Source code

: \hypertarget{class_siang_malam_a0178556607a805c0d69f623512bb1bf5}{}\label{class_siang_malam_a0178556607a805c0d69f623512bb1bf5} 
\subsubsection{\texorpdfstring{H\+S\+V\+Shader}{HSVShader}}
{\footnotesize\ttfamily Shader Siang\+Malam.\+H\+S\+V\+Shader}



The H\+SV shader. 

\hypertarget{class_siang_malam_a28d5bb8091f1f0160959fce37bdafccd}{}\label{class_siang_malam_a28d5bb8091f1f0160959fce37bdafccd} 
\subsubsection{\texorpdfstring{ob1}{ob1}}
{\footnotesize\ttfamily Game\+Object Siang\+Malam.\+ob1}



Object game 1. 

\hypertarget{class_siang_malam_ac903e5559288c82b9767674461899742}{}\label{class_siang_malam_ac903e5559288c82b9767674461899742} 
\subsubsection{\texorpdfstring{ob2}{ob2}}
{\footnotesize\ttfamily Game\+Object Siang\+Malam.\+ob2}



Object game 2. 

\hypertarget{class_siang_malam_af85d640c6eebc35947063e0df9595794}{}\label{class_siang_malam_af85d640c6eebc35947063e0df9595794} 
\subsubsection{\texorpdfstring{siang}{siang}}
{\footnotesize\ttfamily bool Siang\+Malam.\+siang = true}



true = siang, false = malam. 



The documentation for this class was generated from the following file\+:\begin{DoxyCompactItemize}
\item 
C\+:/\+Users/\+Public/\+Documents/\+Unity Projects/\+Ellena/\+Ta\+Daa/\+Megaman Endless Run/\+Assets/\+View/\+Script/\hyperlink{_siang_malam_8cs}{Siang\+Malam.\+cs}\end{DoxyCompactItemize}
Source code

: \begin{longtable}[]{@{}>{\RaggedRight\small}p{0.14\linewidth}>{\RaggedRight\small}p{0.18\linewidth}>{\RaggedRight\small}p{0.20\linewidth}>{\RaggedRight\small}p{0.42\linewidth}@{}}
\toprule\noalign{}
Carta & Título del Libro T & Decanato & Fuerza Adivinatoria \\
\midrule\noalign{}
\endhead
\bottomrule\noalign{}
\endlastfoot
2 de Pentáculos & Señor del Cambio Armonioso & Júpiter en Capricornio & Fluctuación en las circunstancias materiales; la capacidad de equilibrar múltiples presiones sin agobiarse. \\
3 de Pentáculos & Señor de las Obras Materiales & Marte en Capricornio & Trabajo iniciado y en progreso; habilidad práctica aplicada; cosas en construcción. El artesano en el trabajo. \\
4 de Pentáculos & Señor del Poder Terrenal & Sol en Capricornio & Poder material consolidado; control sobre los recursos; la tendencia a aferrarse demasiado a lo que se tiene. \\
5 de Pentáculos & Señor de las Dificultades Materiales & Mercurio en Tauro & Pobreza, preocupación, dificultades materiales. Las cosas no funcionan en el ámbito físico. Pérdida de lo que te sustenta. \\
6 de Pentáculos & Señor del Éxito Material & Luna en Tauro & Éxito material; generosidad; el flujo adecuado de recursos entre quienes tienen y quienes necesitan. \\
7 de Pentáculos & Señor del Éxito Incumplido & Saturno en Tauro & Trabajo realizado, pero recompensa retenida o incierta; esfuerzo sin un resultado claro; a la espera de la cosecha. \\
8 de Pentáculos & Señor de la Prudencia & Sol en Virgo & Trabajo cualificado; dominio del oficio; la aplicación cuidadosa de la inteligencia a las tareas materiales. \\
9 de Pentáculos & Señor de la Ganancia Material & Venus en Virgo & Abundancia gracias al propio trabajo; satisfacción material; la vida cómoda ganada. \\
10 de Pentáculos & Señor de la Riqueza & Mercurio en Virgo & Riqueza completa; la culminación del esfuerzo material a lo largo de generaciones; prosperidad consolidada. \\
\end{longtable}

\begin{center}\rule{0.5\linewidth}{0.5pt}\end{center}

» WHAT THE TASK REQUIRES
Start to finish, copy the records above with no differences.

» ANSWER BOX
Source code

: \hypertarget{class_siang_malam_a0178556607a805c0d69f623512bb1bf5}{}\label{class_siang_malam_a0178556607a805c0d69f623512bb1bf5} 
\subsubsection{\texorpdfstring{H\+S\+V\+Shader}{HSVShader}}
{\footnotesize\ttfamily Shader Siang\+Malam.\+H\+S\+V\+Shader}



The H\+SV shader. 

\hypertarget{class_siang_malam_a28d5bb8091f1f0160959fce37bdafccd}{}\label{class_siang_malam_a28d5bb8091f1f0160959fce37bdafccd} 
\subsubsection{\texorpdfstring{ob1}{ob1}}
{\footnotesize\ttfamily Game\+Object Siang\+Malam.\+ob1}



Object game 1. 

\hypertarget{class_siang_malam_ac903e5559288c82b9767674461899742}{}\label{class_siang_malam_ac903e5559288c82b9767674461899742} 
\subsubsection{\texorpdfstring{ob2}{ob2}}
{\footnotesize\ttfamily Game\+Object Siang\+Malam.\+ob2}



Object game 2. 

\hypertarget{class_siang_malam_af85d640c6eebc35947063e0df9595794}{}\label{class_siang_malam_af85d640c6eebc35947063e0df9595794} 
\subsubsection{\texorpdfstring{siang}{siang}}
{\footnotesize\ttfamily bool Siang\+Malam.\+siang = true}



true = siang, false = malam. 



The documentation for this class was generated from the following file\+:\begin{DoxyCompactItemize}
\item 
C\+:/\+Users/\+Public/\+Documents/\+Unity Projects/\+Ellena/\+Ta\+Daa/\+Megaman Endless Run/\+Assets/\+View/\+Script/\hyperlink{_siang_malam_8cs}{Siang\+Malam.\+cs}\end{DoxyCompactItemize}
Source code

: \begin{longtable}[]{@{}>{\RaggedRight\small}p{0.14\linewidth}>{\RaggedRight\small}p{0.18\linewidth}>{\RaggedRight\small}p{0.20\linewidth}>{\RaggedRight\small}p{0.42\linewidth}@{}}
\toprule\noalign{}
Carta & Título del Libro T & Decanato & Fuerza Adivinatoria \\
\midrule\noalign{}
\endhead
\bottomrule\noalign{}
\endlastfoot
2 de Pentáculos & Señor del Cambio Armonioso & Júpiter en Capricornio & Fluctuación en las circunstancias materiales; la capacidad de equilibrar múltiples presiones sin agobiarse. \\
3 de Pentáculos & Señor de las Obras Materiales & Marte en Capricornio & Trabajo iniciado y en progreso; habilidad práctica aplicada; cosas en construcción. El artesano en el trabajo. \\
4 de Pentáculos & Señor del Poder Terrenal & Sol en Capricornio & Poder material consolidado; control sobre los recursos; la tendencia a aferrarse demasiado a lo que se tiene. \\
5 de Pentáculos & Señor de las Dificultades Materiales & Mercurio en Tauro & Pobreza, preocupación, dificultades materiales. Las cosas no funcionan en el ámbito físico. Pérdida de lo que te sustenta. \\
6 de Pentáculos & Señor del Éxito Material & Luna en Tauro & Éxito material; generosidad; el flujo adecuado de recursos entre quienes tienen y quienes necesitan. \\
7 de Pentáculos & Señor del Éxito Incumplido & Saturno en Tauro & Trabajo realizado, pero recompensa retenida o incierta; esfuerzo sin un resultado claro; a la espera de la cosecha. \\
8 de Pentáculos & Señor de la Prudencia & Sol en Virgo & Trabajo cualificado; dominio del oficio; la aplicación cuidadosa de la inteligencia a las tareas materiales. \\
9 de Pentáculos & Señor de la Ganancia Material & Venus en Virgo & Abundancia gracias al propio trabajo; satisfacción material; la vida cómoda ganada. \\
10 de Pentáculos & Señor de la Riqueza & Mercurio en Virgo & Riqueza completa; la culminación del esfuerzo material a lo largo de generaciones; prosperidad consolidada. \\
\end{longtable}

\begin{center}\rule{0.5\linewidth}{0.5pt}\end{center}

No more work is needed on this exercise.